Reversed and new trial granted.

Syllabus by the Court .

1. A tax title is a new and original grant from the state as sovereign of title in fee, which is paramount as against the world and which supersedes and bars all other titles, claims and equities.

2. Mason Minn.St.1927, § 9187, does not permit a claimant of title to land by adverse possession in a boundary line dispute case to acquire title to the land by adverse possession as against a tax lien or tax title.

3. The action to determine boundaries, authorized by Mason Minn.St.1927, § 9590, is not merely to establish the boundary lines according to government survey, but also to determine the boundary line according to the respective existing rights of property of the parties.

Putnam 3 Carlson, of Blue Earth, for appellant.

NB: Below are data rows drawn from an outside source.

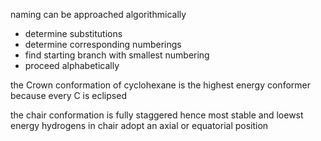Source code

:naming can be approached algorithmically 
- determine substitutions
- determine corresponding numberings
- find starting branch with smallest numbering
- proceed alphabetically


the Crown conformation of cyclohexane is the highest energy conformer because every C is eclipsed

the chair conformation is fully staggered hence most stable and loewst energy
hydrogens in chair adopt an axial or equatorial position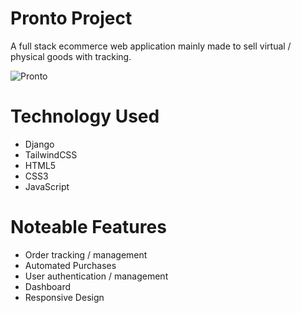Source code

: # Pronto Project

A full stack ecommerce web application mainly made to sell virtual / physical goods with tracking.

<img src="https://kobi.lol/assets/pronto.webp" alt="Pronto" />

# Technology Used

- Django
- TailwindCSS
- HTML5
- CSS3
- JavaScript

# Noteable Features

- Order tracking / management
- Automated Purchases
- User authentication / management
- Dashboard
- Responsive Design
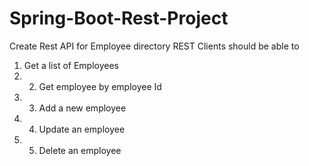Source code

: # Spring-Boot-Rest-Project
Create Rest API for Employee directory REST Clients should be able to 
1. Get a list of Employees 
2. 2. Get employee by employee Id 
3. 3. Add a new employee 
4. 4. Update an employee 
5. 5. Delete an employee
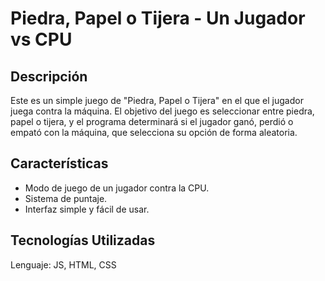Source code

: # Piedra, Papel o Tijera - Un Jugador vs CPU

## Descripción
Este es un simple juego de "Piedra, Papel o Tijera" en el que el jugador juega contra la máquina. El objetivo del juego es seleccionar entre piedra, papel o tijera, y el programa determinará si el jugador ganó, perdió o empató con la máquina, que selecciona su opción de forma aleatoria.

## Características
- Modo de juego de un jugador contra la CPU.
- Sistema de puntaje.
- Interfaz simple y fácil de usar.

## Tecnologías Utilizadas
Lenguaje: JS, HTML, CSS
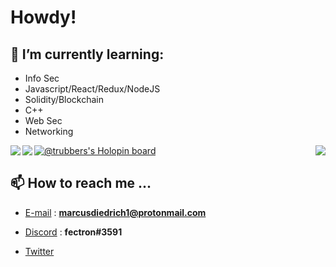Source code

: # Howdy! 



## 🧠 I’m currently learning:

- Info Sec
- Javascript/React/Redux/NodeJS 
- Solidity/Blockchain 
- C++
- Web Sec
- Networking
 


<a href="https://github-readme-streak-stats.herokuapp.com"></a><img align="left" src="https://github-readme-streak-stats.herokuapp.com/?user=TRUBDUBZ&show_icons=true&theme=aura&row=2&layout=compact"/>


<a href="https://github-readme-stats.vercel.app/api/top-langs/"></a><img align="left" src="https://github-readme-stats.vercel.app/api/top-langs/?username=TRUBDUBZ&show_icons=true&theme=aura&row=3&layout=compact"/>


<a href="https://github.com/anuraghazra/github-readme-stats"></a><img align="right" src="https://github-readme-stats.vercel.app/api?username=TRUBDUBZ&show_icons=true&theme=radical&row=1&layout=compact"/>


[![@trubbers's Holopin board](https://holopin.me/trubbers)](https://holopin.io/@trubbers)

## 📫 How to reach me ...
  
- [E-mail](https://protonmail.com) : **marcusdiedrich1@protonmail.com** 

- [Discord](https://discord.com) : **fectron#3591**

- [Twitter](https://twitter.com/marcusdiedrich1)


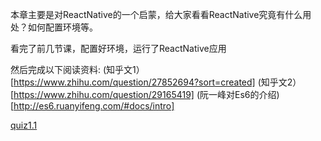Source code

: 本章主要是对ReactNative的一个启蒙，给大家看看ReactNative究竟有什么用处？如何配置环境等。

看完了前几节课，配置好环境，运行了ReactNative应用

然后完成以下阅读资料:
(知乎文1）[https://www.zhihu.com/question/27852694?sort=created]
(知乎文2）[https://www.zhihu.com/question/29165419]
(阮一峰对Es6的介绍)[http://es6.ruanyifeng.com/#docs/intro]

[quiz1.1](quiz1_1.md)
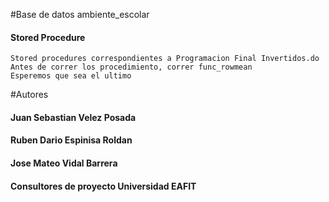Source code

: #Base de datos ambiente_escolar

#### Stored Procedure
    Stored procedures correspondientes a Programacion Final Invertidos.do
    Antes de correr los procedimiento, correr func_rowmean 
    Esperemos que sea el ultimo



   
#Autores

#### Juan Sebastian Velez Posada

#### Ruben Dario Espinisa Roldan

#### Jose Mateo Vidal Barrera

#### Consultores de proyecto Universidad EAFIT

Frundt & Morse, of Blue Earth, for respondent.

PETERSON, Justice.

This is an action to determine the boundary lines between the lands of the parties and to recover damages for trespass. Plaintiff has record title by warranty deed dated August 13 1936, to Lot 7 and the west one-half of Lot 8 in a certain block and addition in the city of Blue Earth, according to the plat thereof on file and of record. Defendant has record title to the east one-half of Lot 8 and property adjoining on the east. The boundary line in dispute is the line between the east one-half and the west one-half of Lot 8. Plaintiff claims title to the west 5.35 feet of the east one-half of Lot 8 by adverse possession thereof by her grantor and herself from 1911 to September, 1937, and that the boundary line between her and defendant's lands is on the east side of the 5.35 foot strip here in dispute. Plaintiff's possession was interrupted by defendant's taking possession of said strip of land in September, 1937, which she claims was a trespass and for which she seeks $50 damages.

Defendant claims title in fee by a tax deed obtained by him from the state on February 10, 1931, based on the 1920 taxes, for which the state recovered judgment upon which the land was bid in for the state at the May, 1922, tax sale, and the same having been forfeited to the state for nonpayment of taxes was sold to defendant at the annual forfeited tax sale in August, 1930. Defendant's land was described in the tax assessments, judgment, sale and tax deed as the east one-half of Lot 8 and tract adjoining, Block 1, etc., according to the plat thereof. No notice was taken in any of the tax proceedings or the tax deed of possession of the disputed 5.35 foot strip by plaintiff's grantor. Nor did he by his deed to plaintiff include the same as part of the land he conveyed.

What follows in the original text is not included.